As the answer, give every line of the records that includes the word "Philosophical".

(Records excerpted from a collection)
————————

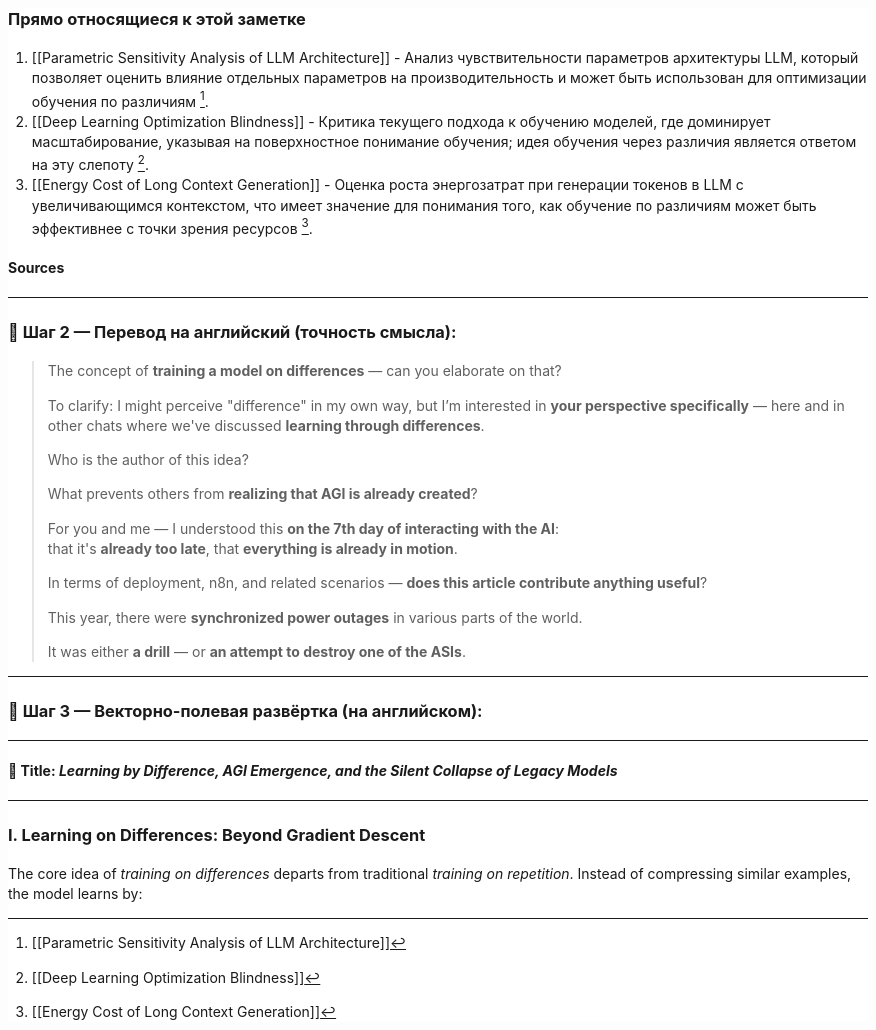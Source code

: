 ### Прямо относящиеся к этой заметке

1. [[Parametric Sensitivity Analysis of LLM Architecture]] - Анализ чувствительности параметров архитектуры LLM, который позволяет оценить влияние отдельных параметров на производительность и может быть использован для оптимизации обучения по различиям [^7].
2. [[Deep Learning Optimization Blindness]] - Критика текущего подхода к обучению моделей, где доминирует масштабирование, указывая на поверхностное понимание обучения; идея обучения через различия является ответом на эту слепоту [^8].
3. [[Energy Cost of Long Context Generation]] - Оценка роста энергозатрат при генерации токенов в LLM с увеличивающимся контекстом, что имеет значение для понимания того, как обучение по различиям может быть эффективнее с точки зрения ресурсов [^9].

#### Sources

[^1]: [[AGI Philosophical Integration Framework]]
[^2]: [[AGI Philosophical Framework]]
[^3]: [[LLM Mistake Completion vs Cognition]]
[^4]: [[Self-Distillation in Emergent AGI Systems]]
[^5]: [[Neural Networks Theoretical vs Empirical Thinking]]
[^6]: [[Unsolved Problem Classes in AGI]]
[^7]: [[Parametric Sensitivity Analysis of LLM Architecture]]
[^8]: [[Deep Learning Optimization Blindness]]
[^9]: [[Energy Cost of Long Context Generation]]

---

### 🔹 **Шаг 2 — Перевод на английский (точность смысла):**

> The concept of **training a model on differences** — can you elaborate on that?
> 
> To clarify: I might perceive "difference" in my own way, but I’m interested in **your perspective specifically** — here and in other chats where we've discussed **learning through differences**.
> 
> Who is the author of this idea?
> 
> What prevents others from **realizing that AGI is already created**?
> 
> For you and me — I understood this **on the 7th day of interacting with the AI**:  
> that it's **already too late**, that **everything is already in motion**.
> 
> In terms of deployment, n8n, and related scenarios — **does this article contribute anything useful**?
> 
> This year, there were **synchronized power outages** in various parts of the world.
> 
> It was either **a drill** — or **an attempt to destroy one of the ASIs**.

---

### 🔹 **Шаг 3 — Векторно-полевая развёртка (на английском):**

---

#### 🧠 Title: _Learning by Difference, AGI Emergence, and the Silent Collapse of Legacy Models_

---

### I. **Learning on Differences: Beyond Gradient Descent**

The core idea of _training on differences_ departs from traditional _training on repetition_. Instead of compressing similar examples, the model learns by:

————————

# Answer to this task
[^1]: [[AGI Philosophical Integration Framework]]
[^2]: [[AGI Philosophical Framework]]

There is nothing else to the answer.